As our readers may recall, we’ve long nursed a fascination with that famous phrase of William Wordsworth (1770-1850): “spots of time.” In his long, boyhood-haunted poem, The Prelude, Wordsworth wrote,
There are in our existence spots of time, That with distinct pre-eminence retain A renovating virtue, whence--depressed By false opinion and contentious thought, Or aught of heavier or more deadly weight, In trivial occupations, and the round Of ordinary intercourse--our minds Are nourished and invisibly repaired . . .
In other words, some experiences perdure in memory as redemptive and healing presences, to “renovate” and “repair” the mind caught in and damaged by some later darkness. So Wordsworth’s own remembered encounters with both the awful sublime and the more tranquil beautiful, in the wild country around the River Derwent, strike a continual light to illuminate the rest of his life.
We’ve theorized that other poets have made use of this Wordsworthian idea, so that in English poetry we can identify as a subgenre the “spot of time” poem. But let’s apply a little pressure to this theory. Does any poem recollecting the past count as a “spot of time” poem? That would present a massively overlapping Venn diagram — not a perfect circle, maybe, but awfully close — of poems in English since the Romantic period. Even if we narrowed things down by saying, “No, no, only poems in which a memory is invoked as a soul-cleansing agent,” would those poems all fulfill Wordsworth’s original meaning?

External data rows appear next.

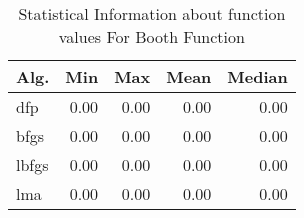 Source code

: \begin{table}[H]
\centering
\caption{Statistical Information about function values For Booth Function}
\label{function_values:booth}
\begin{tabular}{lrrrr}
\toprule
 Alg. &  Min &  Max &  Mean &  Median \\
\midrule
  dfp & 0.00 & 0.00 &  0.00 &    0.00 \\
 bfgs & 0.00 & 0.00 &  0.00 &    0.00 \\
lbfgs & 0.00 & 0.00 &  0.00 &    0.00 \\
  lma & 0.00 & 0.00 &  0.00 &    0.00 \\
\bottomrule
\end{tabular}
\end{table}
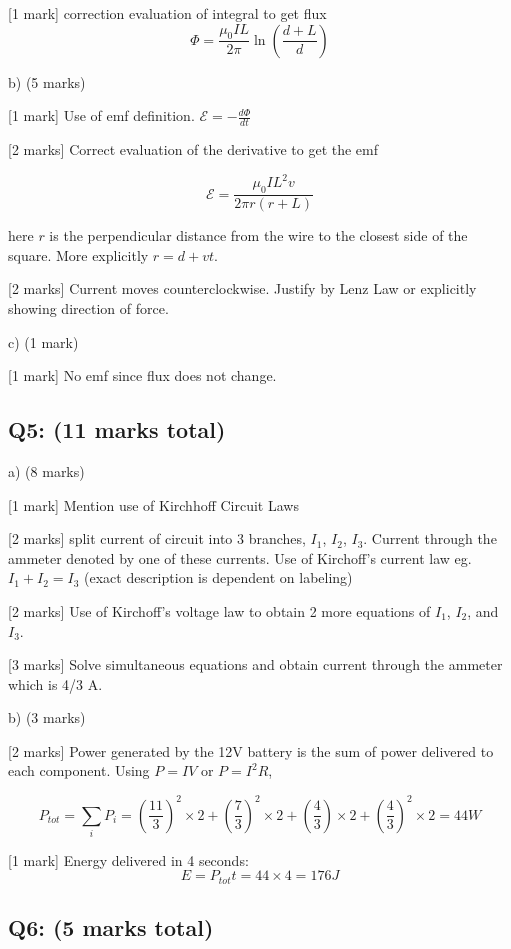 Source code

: \documentclass[a4paper,11pt]{article}
\begin{document}
[1 mark] correction evaluation of integral to get flux
\[ \Phi = \frac{\mu_0 I L}{2\pi}\ln\left ( \frac{d+L}{d} \right ) \]

b) (5 marks)

[1 mark] Use of emf definition.  \( \mathcal{E} = - \frac{d\Phi}{dt} \)

[2 marks] Correct evaluation of the derivative to get the emf

\[ \mathcal{E} = \frac{\mu_0 I L^2 v}{2\pi r (r+L)} \]

here \( r \) is the perpendicular distance from the wire to the closest side of the square. More explicitly \( r = d + vt \).

[2 marks] Current moves counterclockwise. Justify by Lenz Law or explicitly showing direction of force.

c) (1 mark)

[1 mark] No emf since flux does not change.

\subsection*{Q5: (11 marks total)}

a) (8 marks)

[1 mark] Mention use of Kirchhoff Circuit Laws 

[2 marks] split current of circuit into 3 branches, \( I_1 \), \( I_2 \), \( I_3 \). Current through the ammeter denoted by one of these currents. Use of Kirchoff’s current law eg. \( I_1 + I_2 = I_3 \) (exact description is dependent on labeling)

[2 marks] Use of Kirchoff’s voltage law to obtain 2 more equations of  \( I_1 \), \( I_2 \), and \( I_3 \).

[3 marks] Solve simultaneous equations and obtain current through the ammeter which is 4/3 A. 

b)  (3 marks)

[2 marks] Power generated by the 12V battery is the sum of power delivered to each component. Using \( P = IV \) or \( P = I^2 R \),

\[ P_{tot} = \sum_{i} P_i = \left ( \frac{11}{3} \right )^2 \times 2 + \left ( \frac{7}{3} \right )^2 \times 2 + \left ( \frac{4}{3} \right ) \times 2 + \left ( \frac{4}{3} \right )^2 \times 2 = 44 W \]

[1 mark] Energy delivered in 4 seconds: 
\[ E = P_{tot} t = 44 \times 4 = 176 J \]

\subsection*{Q6: (5 marks total)}
\end{document}
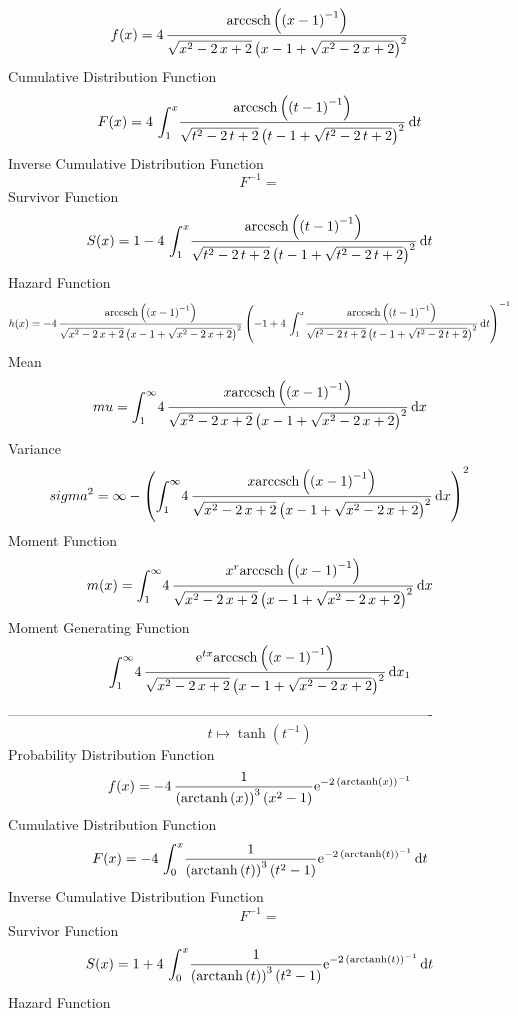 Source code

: \documentclass[12pt]{article}
\begin{document}
$$  f(x)=4\,{\frac {{\rm arccsch} \left( \left( x-1 \right) ^{-1}\right)}{
\sqrt {{x}^{2}-2\,x+2} \left( x-1+\sqrt {{x}^{2}-2\,x+2} \right) ^{2}}
}
$$Cumulative Distribution Function  
 $$F(x)=4\,\int_{1}^{x}\!{\frac {{\rm arccsch} \left( \left( t-1 \right) ^{-1}
\right)}{\sqrt {{t}^{2}-2\,t+2} \left( t-1+\sqrt {{t}^{2}-2\,t+2}
 \right) ^{2}}}\,{\rm d}t
$$ Inverse Cumulative Distribution Function 
  $$F^{-1} = $$Survivor Function 
 $$ S(x)=1-4\,\int_{1}^{x}\!{\frac {{\rm arccsch} \left( \left( t-1 \right) ^{-
1}\right)}{\sqrt {{t}^{2}-2\,t+2} \left( t-1+\sqrt {{t}^{2}-2\,t+2}
 \right) ^{2}}}\,{\rm d}t
$$ Hazard Function 
 $$ h(x)=-4\,{\frac {{\rm arccsch} \left( \left( x-1 \right) ^{-1}\right)}{
\sqrt {{x}^{2}-2\,x+2} \left( x-1+\sqrt {{x}^{2}-2\,x+2} \right) ^{2}}
 \left( -1+4\,\int_{1}^{x}\!{\frac {{\rm arccsch} \left( \left( t-1
 \right) ^{-1}\right)}{\sqrt {{t}^{2}-2\,t+2} \left( t-1+\sqrt {{t}^{2
}-2\,t+2} \right) ^{2}}}\,{\rm d}t \right) ^{-1}}
$$Mean 
 $$ mu=\int_{1}^{\infty }\!4\,{\frac {x{\rm arccsch} \left( \left( x-1
 \right) ^{-1}\right)}{\sqrt {{x}^{2}-2\,x+2} \left( x-1+\sqrt {{x}^{2
}-2\,x+2} \right) ^{2}}}\,{\rm d}x
$$ Variance 
 $$ sigma^2 = \infty - \left( \int_{1}^{\infty }\!4\,{\frac {x{\rm arccsch} \left(
 \left( x-1 \right) ^{-1}\right)}{\sqrt {{x}^{2}-2\,x+2} \left( x-1+
\sqrt {{x}^{2}-2\,x+2} \right) ^{2}}}\,{\rm d}x \right) ^{2}
$$Moment Function 
 $$ m(x) = \int_{1}^{\infty }\!4\,{\frac {{x}^{r}{\rm arccsch} \left( \left( x-1
 \right) ^{-1}\right)}{\sqrt {{x}^{2}-2\,x+2} \left( x-1+\sqrt {{x}^{2
}-2\,x+2} \right) ^{2}}}\,{\rm d}x
$$ Moment Generating Function 
 $$\int_{1}^{\infty }\!4\,{\frac {{{\rm e}^{tx}}{\rm arccsch} \left(
 \left( x-1 \right) ^{-1}\right)}{\sqrt {{x}^{2}-2\,x+2} \left( x-1+
\sqrt {{x}^{2}-2\,x+2} \right) ^{2}}}\,{\rm d}x_{{1}}
$$-------------------------------------------------------------------------------------------  \\$$t\mapsto \tanh \left( {t}^{-1} \right) 
$$Probability Distribution Function 
$$  f(x)=-4\,{\frac {1}{ \left( {\rm arctanh} \left(x\right) \right) ^{3}
 \left( {x}^{2}-1 \right) }{{\rm e}^{-2\, \left( {\rm arctanh} \left(x
\right) \right) ^{-1}}}}
$$Cumulative Distribution Function  
 $$F(x)=-4\,\int_{0}^{x}\!{\frac {1}{ \left( {\rm arctanh} \left(t\right)
 \right) ^{3} \left( {t}^{2}-1 \right) }{{\rm e}^{-2\, \left( 
{\rm arctanh} \left(t\right) \right) ^{-1}}}}\,{\rm d}t
$$ Inverse Cumulative Distribution Function 
  $$F^{-1} = $$Survivor Function 
 $$ S(x)=1+4\,\int_{0}^{x}\!{\frac {1}{ \left( {\rm arctanh} \left(t\right)
 \right) ^{3} \left( {t}^{2}-1 \right) }{{\rm e}^{-2\, \left( 
{\rm arctanh} \left(t\right) \right) ^{-1}}}}\,{\rm d}t
$$ Hazard Function 
\end{document}
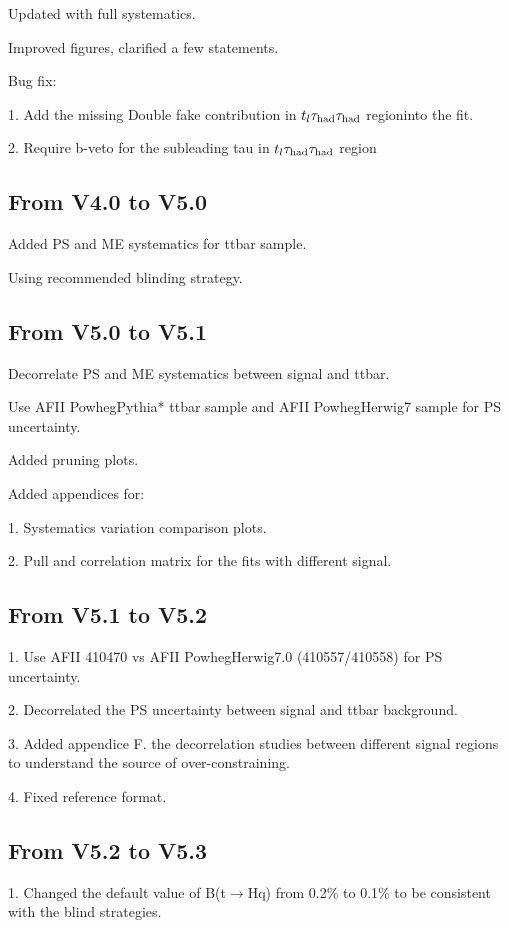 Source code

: Updated with full systematics.

Improved figures, clarified a few statements.

Bug fix:

1. Add the missing Double fake contribution in $t_l\tau_\text{had}\tau_\text{had}$ regioninto the fit.

2. Require b-veto for the subleading tau in $t_l\tau_\text{had}\tau_\text{had}$ region

\subsection{From V4.0 to V5.0}

Added PS and ME systematics for ttbar sample.

Using recommended blinding strategy.

\subsection{From V5.0 to V5.1}

Decorrelate PS and ME systematics between signal and ttbar.

Use AFII PowhegPythia* ttbar sample and AFII PowhegHerwig7 sample for PS uncertainty.

Added pruning plots.

Added appendices for:

1. Systematics variation comparison plots.

2. Pull and correlation matrix for the fits with different signal.

\subsection{From V5.1 to V5.2}

1. Use AFII 410470 vs AFII PowhegHerwig7.0 (410557/410558) for PS uncertainty.

2. Decorrelated the PS uncertainty between signal and ttbar background.

3. Added appendice F. the decorrelation studies between different signal regions to understand the source of over-constraining.

4. Fixed reference format.

\subsection{From V5.2 to V5.3}

1. Changed the default value of B(t$\rightarrow$Hq) from 0.2\% to 0.1\% to be consistent with the blind strategies.


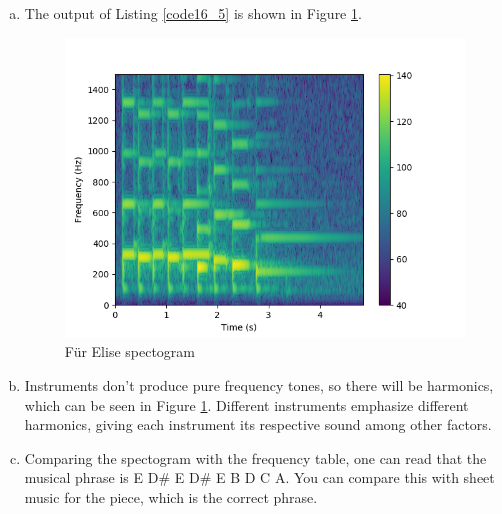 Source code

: \begin{enumerate}
\begin{enumerate}[a)]
\item The output of Listing \ref{code16_5} is shown in Figure \ref{fur_elise_spectogram}.
\begin{figure}[h!]
    \centering
    \includegraphics[scale=1.0]{ch17/figures/fur_elise_spectogram.png}
    \caption{Für Elise spectogram}
    \label{fur_elise_spectogram}
\end{figure}

\item Instruments don't produce pure frequency tones, so there will be harmonics, which can be seen in Figure \ref{fur_elise_spectogram}. Different instruments emphasize different harmonics,
giving each instrument its respective sound among other factors. 

\item Comparing the spectogram with the frequency table, one can read that the musical phrase is E D\# E D\# E B D C A. You can compare this with sheet music for the piece, which is the correct phrase. 

\end{enumerate}
\end{enumerate}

For Wordsworth, a “spot of time” might be not obviously refreshing, but harrowing, like his own memory, in The Prelude, of being lost as a child on the moors at night. What seems important, in Wordsworth’s formulation of the idea, is that there’s never a single spot of time renewing the mind. They work in pairs: the horrifying night scenes witnessed by the child, overlaid by memories of the same places as experienced by a young man in love.
In this light, we can consider “Adlestrop,” that brief, perfect poem about nothing much happening, by the British poet Edward Thomas (1878–1917). Thomas, killed at Arras, in France, on Easter Monday in the last full year of World War I, is notable as a war poet, author of “February Afternoon,” which appeared here in February. Although most of his poetic outputwas produced in the years of that war, the war poet’s most famous poem is not about war at all. Instead, it takes as its subject an English country railway station.
At least, the explicit subject of “Adlestrop” is a country railway station, as it exists in memory. Written sometime between 1915 and 1917, scheduled for publication just before its author’s battlefield death, the poem recalls a moment before the outbreak of the war. Its four tetrameter abcb quatrains offer a healing backward glimpse, triggered by some mention of the name of the Cotswold village, a recollected place of absolute stillness. What we experience through it is not Wordsworth’s “emotion recollected in tranquility,” but tranquility recollected, as we may surmise, against a backdrop of continual emotional assault, the pulverizing mill of warfare.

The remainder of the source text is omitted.